Exercise brief: Where does the word "離婚媽媽重回故地全資為兒子舉辦豪華婚禮" show up in the data? Please find each such line and copy it.

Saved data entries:
#####
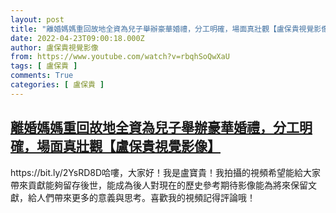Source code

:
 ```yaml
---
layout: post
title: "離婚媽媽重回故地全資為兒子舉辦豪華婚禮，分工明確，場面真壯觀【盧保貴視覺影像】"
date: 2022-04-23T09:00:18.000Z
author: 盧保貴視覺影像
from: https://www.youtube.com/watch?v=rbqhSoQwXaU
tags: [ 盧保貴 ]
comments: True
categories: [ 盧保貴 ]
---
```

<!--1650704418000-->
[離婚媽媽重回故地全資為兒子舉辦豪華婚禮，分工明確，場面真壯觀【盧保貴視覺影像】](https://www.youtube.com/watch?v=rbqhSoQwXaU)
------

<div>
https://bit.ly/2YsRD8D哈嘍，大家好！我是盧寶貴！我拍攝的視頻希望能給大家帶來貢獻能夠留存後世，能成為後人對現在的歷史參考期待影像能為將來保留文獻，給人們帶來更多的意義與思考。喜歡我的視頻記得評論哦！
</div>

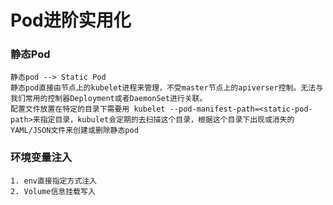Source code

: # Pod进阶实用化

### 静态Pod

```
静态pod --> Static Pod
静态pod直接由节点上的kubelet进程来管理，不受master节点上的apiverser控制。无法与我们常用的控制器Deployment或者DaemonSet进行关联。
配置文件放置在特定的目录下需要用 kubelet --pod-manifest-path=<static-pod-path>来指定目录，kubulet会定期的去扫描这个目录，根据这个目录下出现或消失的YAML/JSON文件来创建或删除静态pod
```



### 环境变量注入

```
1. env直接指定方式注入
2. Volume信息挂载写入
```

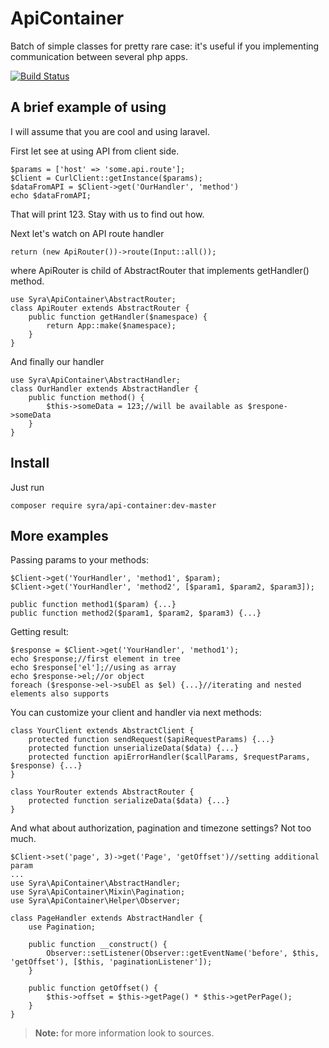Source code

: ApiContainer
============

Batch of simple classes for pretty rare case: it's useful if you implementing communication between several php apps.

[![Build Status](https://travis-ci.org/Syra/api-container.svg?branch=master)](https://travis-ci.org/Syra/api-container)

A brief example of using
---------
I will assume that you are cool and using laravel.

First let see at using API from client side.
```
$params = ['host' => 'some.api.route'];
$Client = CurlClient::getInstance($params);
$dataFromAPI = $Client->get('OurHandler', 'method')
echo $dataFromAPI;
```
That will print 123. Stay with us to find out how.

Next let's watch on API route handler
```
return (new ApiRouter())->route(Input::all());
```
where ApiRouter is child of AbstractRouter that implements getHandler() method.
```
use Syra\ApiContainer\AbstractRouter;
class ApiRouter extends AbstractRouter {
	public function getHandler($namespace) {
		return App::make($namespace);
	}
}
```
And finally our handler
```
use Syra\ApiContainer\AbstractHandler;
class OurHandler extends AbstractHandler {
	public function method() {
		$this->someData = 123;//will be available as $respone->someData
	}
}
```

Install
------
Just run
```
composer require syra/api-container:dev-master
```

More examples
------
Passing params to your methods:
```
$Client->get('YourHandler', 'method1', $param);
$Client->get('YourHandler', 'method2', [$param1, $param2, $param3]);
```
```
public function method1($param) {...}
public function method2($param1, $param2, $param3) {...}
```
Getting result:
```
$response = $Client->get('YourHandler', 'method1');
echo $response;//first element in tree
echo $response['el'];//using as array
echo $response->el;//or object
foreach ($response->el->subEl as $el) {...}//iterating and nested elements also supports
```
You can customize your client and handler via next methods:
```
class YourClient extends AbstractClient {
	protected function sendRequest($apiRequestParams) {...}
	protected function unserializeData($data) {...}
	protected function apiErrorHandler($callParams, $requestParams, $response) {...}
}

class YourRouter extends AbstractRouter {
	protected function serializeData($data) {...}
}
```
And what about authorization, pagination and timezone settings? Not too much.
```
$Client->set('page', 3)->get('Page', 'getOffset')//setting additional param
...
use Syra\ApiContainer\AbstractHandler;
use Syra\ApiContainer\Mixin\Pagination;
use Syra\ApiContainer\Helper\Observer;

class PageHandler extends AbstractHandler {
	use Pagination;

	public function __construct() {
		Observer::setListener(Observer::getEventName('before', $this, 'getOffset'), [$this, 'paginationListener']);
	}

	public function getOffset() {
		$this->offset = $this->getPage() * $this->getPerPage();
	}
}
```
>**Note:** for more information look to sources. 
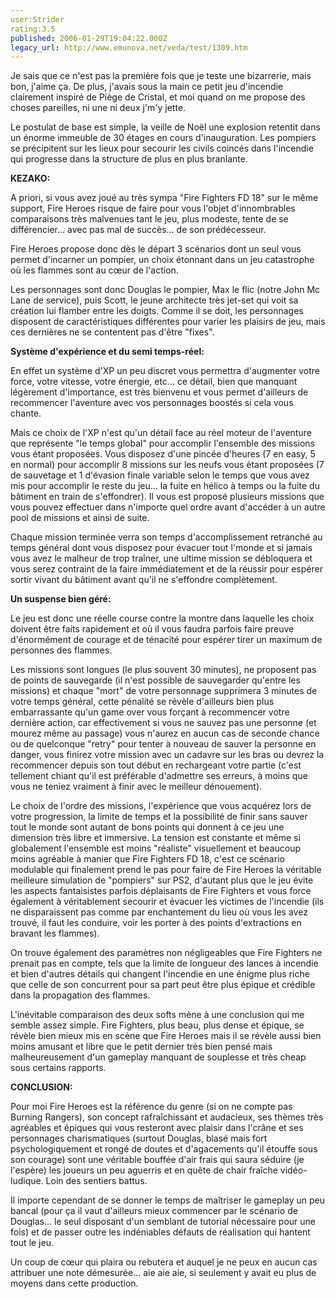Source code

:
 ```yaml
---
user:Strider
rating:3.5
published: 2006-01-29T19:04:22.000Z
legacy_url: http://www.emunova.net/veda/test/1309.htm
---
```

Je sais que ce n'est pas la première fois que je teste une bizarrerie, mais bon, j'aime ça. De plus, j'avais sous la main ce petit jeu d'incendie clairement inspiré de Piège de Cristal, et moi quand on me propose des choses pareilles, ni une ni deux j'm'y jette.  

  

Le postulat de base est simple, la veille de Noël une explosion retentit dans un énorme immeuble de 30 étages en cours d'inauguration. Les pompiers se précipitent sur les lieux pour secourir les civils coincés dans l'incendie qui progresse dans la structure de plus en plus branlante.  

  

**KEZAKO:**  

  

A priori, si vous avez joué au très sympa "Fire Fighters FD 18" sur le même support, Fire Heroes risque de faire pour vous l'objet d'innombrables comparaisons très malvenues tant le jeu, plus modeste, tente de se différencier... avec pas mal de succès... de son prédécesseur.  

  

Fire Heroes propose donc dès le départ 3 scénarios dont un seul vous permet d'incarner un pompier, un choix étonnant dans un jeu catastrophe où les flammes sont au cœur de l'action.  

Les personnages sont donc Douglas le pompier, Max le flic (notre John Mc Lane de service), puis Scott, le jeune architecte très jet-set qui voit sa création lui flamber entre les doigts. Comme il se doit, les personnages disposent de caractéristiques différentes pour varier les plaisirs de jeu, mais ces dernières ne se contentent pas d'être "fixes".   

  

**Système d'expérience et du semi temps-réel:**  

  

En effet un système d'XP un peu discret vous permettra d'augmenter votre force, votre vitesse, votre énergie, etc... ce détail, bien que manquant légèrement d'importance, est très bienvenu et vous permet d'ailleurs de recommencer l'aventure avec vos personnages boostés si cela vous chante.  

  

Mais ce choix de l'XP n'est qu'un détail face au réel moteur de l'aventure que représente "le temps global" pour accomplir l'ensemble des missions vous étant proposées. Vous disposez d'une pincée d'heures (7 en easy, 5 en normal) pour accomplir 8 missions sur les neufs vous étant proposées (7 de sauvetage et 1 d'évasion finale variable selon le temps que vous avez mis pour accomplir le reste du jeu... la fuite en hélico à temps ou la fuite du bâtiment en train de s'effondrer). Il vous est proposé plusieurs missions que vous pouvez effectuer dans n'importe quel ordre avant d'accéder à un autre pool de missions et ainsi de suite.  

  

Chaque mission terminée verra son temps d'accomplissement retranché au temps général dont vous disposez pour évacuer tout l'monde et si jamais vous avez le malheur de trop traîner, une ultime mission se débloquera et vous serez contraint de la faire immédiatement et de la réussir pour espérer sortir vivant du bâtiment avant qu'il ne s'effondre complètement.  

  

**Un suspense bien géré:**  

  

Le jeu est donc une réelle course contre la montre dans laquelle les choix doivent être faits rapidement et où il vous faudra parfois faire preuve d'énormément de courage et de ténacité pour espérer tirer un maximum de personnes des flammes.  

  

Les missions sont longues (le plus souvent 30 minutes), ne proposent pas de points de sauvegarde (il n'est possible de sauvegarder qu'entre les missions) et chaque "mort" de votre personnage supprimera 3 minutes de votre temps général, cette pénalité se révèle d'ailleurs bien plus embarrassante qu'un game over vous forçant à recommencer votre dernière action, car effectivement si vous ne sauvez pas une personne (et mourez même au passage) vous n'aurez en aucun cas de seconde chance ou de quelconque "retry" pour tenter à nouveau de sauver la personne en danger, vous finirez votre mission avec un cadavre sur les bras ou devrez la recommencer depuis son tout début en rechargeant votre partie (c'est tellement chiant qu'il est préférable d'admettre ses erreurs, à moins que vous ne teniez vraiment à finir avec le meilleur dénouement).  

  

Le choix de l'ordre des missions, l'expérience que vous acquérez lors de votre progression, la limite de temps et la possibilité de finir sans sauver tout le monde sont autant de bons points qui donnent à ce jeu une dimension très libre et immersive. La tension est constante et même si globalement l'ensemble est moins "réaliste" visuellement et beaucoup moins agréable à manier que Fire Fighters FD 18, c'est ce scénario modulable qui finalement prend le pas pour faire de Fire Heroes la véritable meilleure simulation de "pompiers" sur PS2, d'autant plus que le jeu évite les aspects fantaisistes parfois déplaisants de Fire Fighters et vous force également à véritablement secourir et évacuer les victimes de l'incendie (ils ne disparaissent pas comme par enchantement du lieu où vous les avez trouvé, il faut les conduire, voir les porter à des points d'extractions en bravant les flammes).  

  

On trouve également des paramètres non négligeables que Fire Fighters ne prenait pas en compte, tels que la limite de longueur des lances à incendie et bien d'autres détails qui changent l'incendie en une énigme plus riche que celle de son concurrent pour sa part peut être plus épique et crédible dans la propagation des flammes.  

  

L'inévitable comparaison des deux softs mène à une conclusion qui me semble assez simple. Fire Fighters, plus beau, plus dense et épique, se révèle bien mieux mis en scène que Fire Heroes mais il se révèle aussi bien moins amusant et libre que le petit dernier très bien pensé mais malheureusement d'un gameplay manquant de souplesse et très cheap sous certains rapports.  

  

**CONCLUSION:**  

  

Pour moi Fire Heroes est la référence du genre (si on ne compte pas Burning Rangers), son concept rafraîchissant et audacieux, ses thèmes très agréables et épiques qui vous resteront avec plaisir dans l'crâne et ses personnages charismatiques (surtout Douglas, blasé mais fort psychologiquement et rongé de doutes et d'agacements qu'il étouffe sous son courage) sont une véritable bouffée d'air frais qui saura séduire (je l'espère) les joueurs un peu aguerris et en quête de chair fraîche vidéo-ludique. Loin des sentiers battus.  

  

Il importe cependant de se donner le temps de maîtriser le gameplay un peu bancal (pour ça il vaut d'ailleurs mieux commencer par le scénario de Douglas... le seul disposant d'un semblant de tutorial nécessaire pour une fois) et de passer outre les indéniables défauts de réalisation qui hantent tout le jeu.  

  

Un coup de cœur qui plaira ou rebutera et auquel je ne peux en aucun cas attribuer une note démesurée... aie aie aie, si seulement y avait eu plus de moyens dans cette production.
#####
Exercise solution:
title: "離婚媽媽重回故地全資為兒子舉辦豪華婚禮，分工明確，場面真壯觀【盧保貴視覺影像】"
[離婚媽媽重回故地全資為兒子舉辦豪華婚禮，分工明確，場面真壯觀【盧保貴視覺影像】](https://www.youtube.com/watch?v=rbqhSoQwXaU)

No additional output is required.